The MLUtils.jl package provides two methods getobs and numobs for resampling data divided into multiple observations, including arrays and tables. The data objects returned below are guaranteed to implement this interface and can be passed to the relevant method (obsfit, obspredict or obstransform) possibly after resampling using MLUtils.getobs. This may provide performance advantages over naive workflows.

obs(fit, algorithm, data...) -> <combined data object for fit>
obs(predict, algorithm, data...) -> <combined data object for predict>
obs(transform, algorithm, data...) -> <combined data object for transform>

Typical workflows

LearnAPI.jl makes no assumptions about the form of data X and y in a call like fit(algorithm, X, y).
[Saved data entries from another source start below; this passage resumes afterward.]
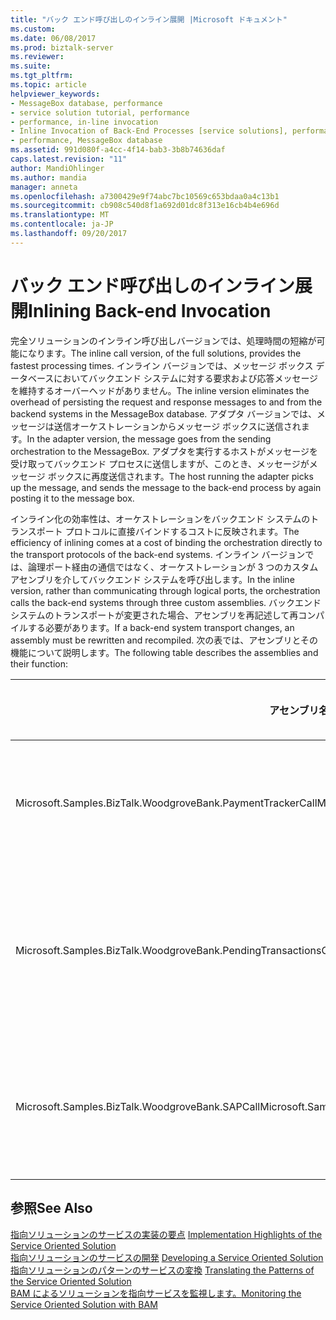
 ```yaml
---
title: "バック エンド呼び出しのインライン展開 |Microsoft ドキュメント"
ms.custom: 
ms.date: 06/08/2017
ms.prod: biztalk-server
ms.reviewer: 
ms.suite: 
ms.tgt_pltfrm: 
ms.topic: article
helpviewer_keywords:
- MessageBox database, performance
- service solution tutorial, performance
- performance, in-line invocation
- Inline Invocation of Back-End Processes [service solutions], performance
- performance, MessageBox database
ms.assetid: 991d080f-a4cc-4f14-bab3-3b8b74636daf
caps.latest.revision: "11"
author: MandiOhlinger
ms.author: mandia
manager: anneta
ms.openlocfilehash: a7300429e9f74abc7bc10569c653bdaa0a4c13b1
ms.sourcegitcommit: cb908c540d8f1a692d01dc8f313e16cb4b4e696d
ms.translationtype: MT
ms.contentlocale: ja-JP
ms.lasthandoff: 09/20/2017
---
```

# <a name="inlining-back-end-invocation"></a><span data-ttu-id="6e5d2-102">バック エンド呼び出しのインライン展開</span><span class="sxs-lookup"><span data-stu-id="6e5d2-102">Inlining Back-end Invocation</span></span>
<span data-ttu-id="6e5d2-103">完全ソリューションのインライン呼び出しバージョンでは、処理時間の短縮が可能になります。</span><span class="sxs-lookup"><span data-stu-id="6e5d2-103">The inline call version, of the full solutions, provides the fastest processing times.</span></span> <span data-ttu-id="6e5d2-104">インライン バージョンでは、メッセージ ボックス データベースにおいてバックエンド システムに対する要求および応答メッセージを維持するオーバーヘッドがありません。</span><span class="sxs-lookup"><span data-stu-id="6e5d2-104">The inline version eliminates the overhead of persisting the request and response messages to and from the backend systems in the MessageBox database.</span></span> <span data-ttu-id="6e5d2-105">アダプタ バージョンでは、メッセージは送信オーケストレーションからメッセージ ボックスに送信されます。</span><span class="sxs-lookup"><span data-stu-id="6e5d2-105">In the adapter version, the message goes from the sending orchestration to the MessageBox.</span></span> <span data-ttu-id="6e5d2-106">アダプタを実行するホストがメッセージを受け取ってバックエンド プロセスに送信しますが、このとき、メッセージがメッセージ ボックスに再度送信されます。</span><span class="sxs-lookup"><span data-stu-id="6e5d2-106">The host running the adapter picks up the message, and sends the message to the back-end process by again posting it to the message box.</span></span>  
  
 <span data-ttu-id="6e5d2-107">インライン化の効率性は、オーケストレーションをバックエンド システムのトランスポート プロトコルに直接バインドするコストに反映されます。</span><span class="sxs-lookup"><span data-stu-id="6e5d2-107">The efficiency of inlining comes at a cost of binding the orchestration directly to the transport protocols of the back-end systems.</span></span> <span data-ttu-id="6e5d2-108">インライン バージョンでは、論理ポート経由の通信ではなく、オーケストレーションが 3 つのカスタム アセンブリを介してバックエンド システムを呼び出します。</span><span class="sxs-lookup"><span data-stu-id="6e5d2-108">In the inline version, rather than communicating through logical ports, the orchestration calls the back-end systems through three custom assemblies.</span></span> <span data-ttu-id="6e5d2-109">バックエンド システムのトランスポートが変更された場合、アセンブリを再記述して再コンパイルする必要があります。</span><span class="sxs-lookup"><span data-stu-id="6e5d2-109">If a back-end system transport changes, an assembly must be rewritten and recompiled.</span></span> <span data-ttu-id="6e5d2-110">次の表では、アセンブリとその機能について説明します。</span><span class="sxs-lookup"><span data-stu-id="6e5d2-110">The following table describes the assemblies and their function:</span></span>  
  
|<span data-ttu-id="6e5d2-111">アセンブリ名</span><span class="sxs-lookup"><span data-stu-id="6e5d2-111">Assembly Name</span></span>|<span data-ttu-id="6e5d2-112">バックエンド接続</span><span class="sxs-lookup"><span data-stu-id="6e5d2-112">Back-end Connection</span></span>|  
|-------------------|--------------------------|  
|<span data-ttu-id="6e5d2-113">Microsoft.Samples.BizTalk.WoodgroveBank.PaymentTrackerCall</span><span class="sxs-lookup"><span data-stu-id="6e5d2-113">Microsoft.Samples.BizTalk.WoodgroveBank.PaymentTrackerCall</span></span>|<span data-ttu-id="6e5d2-114">MQSeries を使用して**取得**と**put**メッセージ関数。</span><span class="sxs-lookup"><span data-stu-id="6e5d2-114">Uses MQSeries **get** and **put** message functions.</span></span>|  
|<span data-ttu-id="6e5d2-115">Microsoft.Samples.BizTalk.WoodgroveBank.PendingTransactionsCall</span><span class="sxs-lookup"><span data-stu-id="6e5d2-115">Microsoft.Samples.BizTalk.WoodgroveBank.PendingTransactionsCall</span></span>|<span data-ttu-id="6e5d2-116">トランザクション システム用の Web サービスを呼び出します。</span><span class="sxs-lookup"><span data-stu-id="6e5d2-116">Invokes the Web service for the transaction system.</span></span>|  
|<span data-ttu-id="6e5d2-117">Microsoft.Samples.BizTalk.WoodgroveBank.SAPCall</span><span class="sxs-lookup"><span data-stu-id="6e5d2-117">Microsoft.Samples.BizTalk.WoodgroveBank.SAPCall</span></span>|<span data-ttu-id="6e5d2-118">SAP をシミュレートする Web サービスを呼び出します。</span><span class="sxs-lookup"><span data-stu-id="6e5d2-118">Calls the web services simulating SAP.</span></span>|  
  
## <a name="see-also"></a><span data-ttu-id="6e5d2-119">参照</span><span class="sxs-lookup"><span data-stu-id="6e5d2-119">See Also</span></span>  
 <span data-ttu-id="6e5d2-120">[指向ソリューションのサービスの実装の要点](../core/implementation-highlights-of-the-service-oriented-solution.md) </span><span class="sxs-lookup"><span data-stu-id="6e5d2-120">[Implementation Highlights of the Service Oriented Solution](../core/implementation-highlights-of-the-service-oriented-solution.md) </span></span>  
 <span data-ttu-id="6e5d2-121">[指向ソリューションのサービスの開発](../core/developing-a-service-oriented-solution.md) </span><span class="sxs-lookup"><span data-stu-id="6e5d2-121">[Developing a Service Oriented Solution](../core/developing-a-service-oriented-solution.md) </span></span>  
 <span data-ttu-id="6e5d2-122">[指向ソリューションのパターンのサービスの変換](../core/translating-the-patterns-of-the-service-oriented-solution.md) </span><span class="sxs-lookup"><span data-stu-id="6e5d2-122">[Translating the Patterns of the Service Oriented Solution](../core/translating-the-patterns-of-the-service-oriented-solution.md) </span></span>  
 [<span data-ttu-id="6e5d2-123">BAM によるソリューションを指向サービスを監視します。</span><span class="sxs-lookup"><span data-stu-id="6e5d2-123">Monitoring the Service Oriented Solution with BAM</span></span>](../core/monitoring-the-service-oriented-solution-with-bam.md)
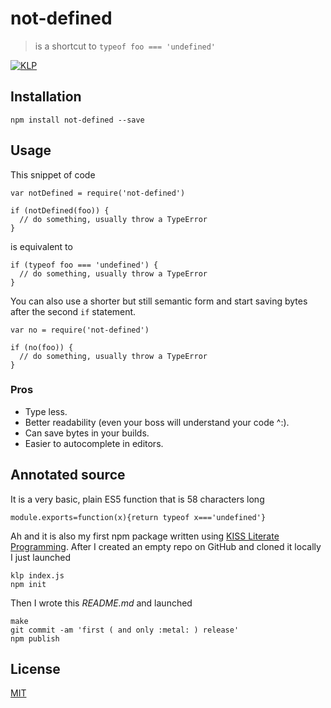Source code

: # not-defined

> is a shortcut to `typeof foo === 'undefined'`

[![KLP](https://img.shields.io/badge/kiss-literate-orange.svg)](http://g14n.info/kiss-literate-programming)

## Installation

```
npm install not-defined --save
```

## Usage

This snippet of code

```
var notDefined = require('not-defined')

if (notDefined(foo)) {
  // do something, usually throw a TypeError
}
```

is equivalent to

```
if (typeof foo === 'undefined') {
  // do something, usually throw a TypeError
}
```

You can also use a shorter but still semantic form and start saving bytes after the second `if` statement.

```
var no = require('not-defined')

if (no(foo)) {
  // do something, usually throw a TypeError
}
```

### Pros

* Type less.
* Better readability (even your boss will understand your code ^:).
* Can save bytes in your builds.
* Easier to autocomplete in editors.

## Annotated source

It is a very basic, plain ES5 function that is 58 characters long

    module.exports=function(x){return typeof x==='undefined'}

Ah and it is also my first npm package written using [KISS Literate Programming](http://g14n.info/kiss-literate-programming).
After I created an empty repo on GitHub and cloned it locally I just launched

```
klp index.js
npm init
```

Then I wrote this *README.md* and launched

```
make
git commit -am 'first ( and only :metal: ) release'
npm publish
```

## License

[MIT](http://g14n.info/mit-license)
The particular algorithm is free to articulate it's own requirements. However, in this example, the definition

obsdata = obs(fit, algorithm, X, y)

combines X and y in a single object guaranteed to implement the MLUtils.jl getobs/numobs interface, which can be passed to obsfit instead of fit, as is, or after resampling using MLUtils.getobs:

# equivalent to `mode = fit(algorithm, X, y)`:
model = obsfit(algorithm, obsdata)

# with resampling:
resampled_obsdata = MLUtils.getobs(obsdata, 1:100)
model = obsfit(algorithm, resampled_obsdata)

In some implementations, the alternative pattern above can be used to avoid repeating unnecessary internal data preprocessing, or inefficient resampling. For example, here's how a user might call obs and MLUtils.getobs to perform efficient cross-validation:

using LearnAPI
import MLUtils

X = <some data frame with 30 rows>
y = <some categorical vector with 30 rows>
algorithm = <some LearnAPI-compliant algorithm>

test_train_folds = map([1:10, 11:20, 21:30]) do test
    (test, setdiff(1:30, test))
end 

# create fixed model-specific representations of the whole data set:
fit_data = obs(fit, algorithm, X, y)
predict_data = obs(predict, algorithm, predict, X)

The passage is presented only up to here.